Seen mentions of it so I was curious to see if you had any power related messages there. Seems like there aren't any?

There is an SSD connected to the Pi and I'm using an official power supply for the 3B+.

SSDs can draw a fair amount of current, in theory you should be fine id you're using the official power supply though...

Linux DietPi 5.4.51-v8+ #1333 SMP PREEMPT Mon Aug 10 16:58:35 BST 2020 aarch64 GNU/Linux

I haven't used DietPi before but that certainly is a recent enough kernel :-)

I have not seen this error before but it doesn't sound like a zzh hardware issue given that you can communicate with the stick (and even after seeing that error message as well). If you can try replicating this on another non-Pi computer that would allow us to rule this possibility out completely.

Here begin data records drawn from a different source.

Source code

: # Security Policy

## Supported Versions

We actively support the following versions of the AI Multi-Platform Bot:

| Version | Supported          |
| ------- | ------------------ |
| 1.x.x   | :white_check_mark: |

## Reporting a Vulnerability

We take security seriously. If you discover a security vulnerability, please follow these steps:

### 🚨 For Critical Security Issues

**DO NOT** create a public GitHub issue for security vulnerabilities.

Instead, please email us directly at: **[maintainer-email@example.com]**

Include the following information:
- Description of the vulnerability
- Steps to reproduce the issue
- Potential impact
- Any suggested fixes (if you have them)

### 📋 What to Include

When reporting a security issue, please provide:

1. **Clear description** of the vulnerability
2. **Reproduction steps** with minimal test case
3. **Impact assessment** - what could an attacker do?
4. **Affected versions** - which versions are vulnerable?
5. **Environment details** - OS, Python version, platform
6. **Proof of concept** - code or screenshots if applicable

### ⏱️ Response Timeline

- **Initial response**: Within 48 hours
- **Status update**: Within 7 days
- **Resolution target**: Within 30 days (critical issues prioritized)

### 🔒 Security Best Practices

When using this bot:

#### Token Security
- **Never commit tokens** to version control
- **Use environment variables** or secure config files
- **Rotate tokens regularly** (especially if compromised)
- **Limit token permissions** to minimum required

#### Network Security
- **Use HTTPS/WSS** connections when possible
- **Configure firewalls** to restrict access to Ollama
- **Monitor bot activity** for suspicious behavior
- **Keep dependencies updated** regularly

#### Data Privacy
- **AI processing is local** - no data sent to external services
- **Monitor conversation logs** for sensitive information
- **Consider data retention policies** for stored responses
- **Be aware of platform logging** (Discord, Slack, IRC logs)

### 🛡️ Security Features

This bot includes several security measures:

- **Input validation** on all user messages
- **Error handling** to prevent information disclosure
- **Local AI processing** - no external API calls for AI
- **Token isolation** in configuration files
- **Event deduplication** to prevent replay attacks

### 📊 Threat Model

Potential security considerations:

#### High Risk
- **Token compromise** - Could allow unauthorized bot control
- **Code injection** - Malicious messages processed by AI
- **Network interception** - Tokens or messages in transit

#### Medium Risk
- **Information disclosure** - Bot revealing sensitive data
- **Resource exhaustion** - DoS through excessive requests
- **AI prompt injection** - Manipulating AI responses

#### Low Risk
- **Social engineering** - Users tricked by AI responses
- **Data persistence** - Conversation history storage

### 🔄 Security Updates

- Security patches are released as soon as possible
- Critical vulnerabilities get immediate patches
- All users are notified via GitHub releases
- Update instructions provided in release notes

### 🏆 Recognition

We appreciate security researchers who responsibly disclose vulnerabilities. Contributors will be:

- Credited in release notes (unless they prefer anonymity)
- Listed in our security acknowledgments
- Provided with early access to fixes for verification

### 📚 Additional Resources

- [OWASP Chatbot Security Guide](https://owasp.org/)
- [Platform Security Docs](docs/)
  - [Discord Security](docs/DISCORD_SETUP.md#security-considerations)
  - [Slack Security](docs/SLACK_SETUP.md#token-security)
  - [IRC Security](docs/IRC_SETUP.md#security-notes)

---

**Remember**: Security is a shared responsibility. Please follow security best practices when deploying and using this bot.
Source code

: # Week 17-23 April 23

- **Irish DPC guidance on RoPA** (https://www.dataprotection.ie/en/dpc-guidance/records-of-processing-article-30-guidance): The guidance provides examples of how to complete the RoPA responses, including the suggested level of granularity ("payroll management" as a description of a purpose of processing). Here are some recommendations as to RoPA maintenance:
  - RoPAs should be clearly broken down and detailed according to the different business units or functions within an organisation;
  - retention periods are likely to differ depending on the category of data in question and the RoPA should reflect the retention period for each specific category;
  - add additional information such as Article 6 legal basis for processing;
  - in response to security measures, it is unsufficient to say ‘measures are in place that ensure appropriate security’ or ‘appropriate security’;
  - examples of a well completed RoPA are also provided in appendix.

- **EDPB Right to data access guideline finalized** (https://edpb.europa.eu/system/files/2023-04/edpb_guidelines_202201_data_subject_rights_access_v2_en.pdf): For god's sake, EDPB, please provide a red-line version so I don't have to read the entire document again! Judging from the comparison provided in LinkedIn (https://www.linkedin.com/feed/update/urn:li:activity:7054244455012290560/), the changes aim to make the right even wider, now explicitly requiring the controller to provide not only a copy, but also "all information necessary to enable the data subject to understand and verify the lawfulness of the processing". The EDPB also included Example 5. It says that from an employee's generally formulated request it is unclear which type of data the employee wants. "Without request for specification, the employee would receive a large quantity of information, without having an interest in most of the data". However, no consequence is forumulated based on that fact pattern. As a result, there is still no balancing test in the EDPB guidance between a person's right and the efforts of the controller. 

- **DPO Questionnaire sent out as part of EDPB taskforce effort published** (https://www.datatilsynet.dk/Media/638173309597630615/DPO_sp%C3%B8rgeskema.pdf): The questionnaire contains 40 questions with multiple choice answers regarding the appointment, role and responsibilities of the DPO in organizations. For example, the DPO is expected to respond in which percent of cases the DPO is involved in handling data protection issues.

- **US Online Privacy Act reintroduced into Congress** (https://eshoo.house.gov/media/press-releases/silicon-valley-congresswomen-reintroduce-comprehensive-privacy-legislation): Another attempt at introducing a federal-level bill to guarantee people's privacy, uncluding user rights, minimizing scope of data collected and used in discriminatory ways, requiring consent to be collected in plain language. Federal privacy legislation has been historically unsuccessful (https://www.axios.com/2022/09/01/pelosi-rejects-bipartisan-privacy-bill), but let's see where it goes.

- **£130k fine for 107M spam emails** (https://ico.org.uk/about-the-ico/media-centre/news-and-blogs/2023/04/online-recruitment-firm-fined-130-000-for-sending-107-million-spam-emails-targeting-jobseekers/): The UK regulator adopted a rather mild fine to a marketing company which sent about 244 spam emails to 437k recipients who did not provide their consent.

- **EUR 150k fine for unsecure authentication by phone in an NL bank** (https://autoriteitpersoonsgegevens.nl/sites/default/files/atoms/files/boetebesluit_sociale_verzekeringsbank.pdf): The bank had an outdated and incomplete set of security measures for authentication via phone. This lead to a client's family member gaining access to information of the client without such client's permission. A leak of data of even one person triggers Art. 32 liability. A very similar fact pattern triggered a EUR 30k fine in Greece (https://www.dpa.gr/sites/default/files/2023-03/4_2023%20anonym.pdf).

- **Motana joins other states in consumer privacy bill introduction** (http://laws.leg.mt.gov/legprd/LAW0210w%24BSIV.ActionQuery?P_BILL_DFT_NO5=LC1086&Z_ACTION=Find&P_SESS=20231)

JoseAlcerreca commented 4 years ago

It failed again after 8:30 hours. It's surprisingly consistent. It takes 3-4 minutes from the dmesg error to the UnhandledPromiseRejectionWarning.

Looks to me that this should be indeed a warning and continue working.

This is very similar to https://github.com/Koenkk/zigbee2mqtt/issues/3345 Which was fixed in 1.13.3 and I'm using 1.14.2 and it doesn't seem related at all with hardware. :shrug:

JoseAlcerreca commented 4 years ago

@Koenkk Happy to try dev builds if you have an idea of how to ignore the error.

My workaround at the moment is cron restarting the service every 8 hours but sometimes it only lasts 6 :)

Koenkk commented 4 years ago

@JoseAlcerreca while the error message might be the same, the cause of this is really different. In your case there goes something wrong with the driver/kernel so I don't see how we can fix that from Zigbee2MQTT. I recommend that you first try the suggestion from @omerk to rule out this is a hardware or zigbee2mqtt issue:

If you can try replicating this on another non-Pi computer that would allow us to rule this possibility out completely.

JoseAlcerreca commented 4 years ago

It looks like there's a hardware issue, I agree. I'm just saying that if restarting the Zigbee2MQTT service immediately fixes it, there's a potential fix in software that would make the daemon a bit more reliable.

For now, I disabled permit_join since the trace shows mgmtPermitJoinReq. No idea what I'm doing though.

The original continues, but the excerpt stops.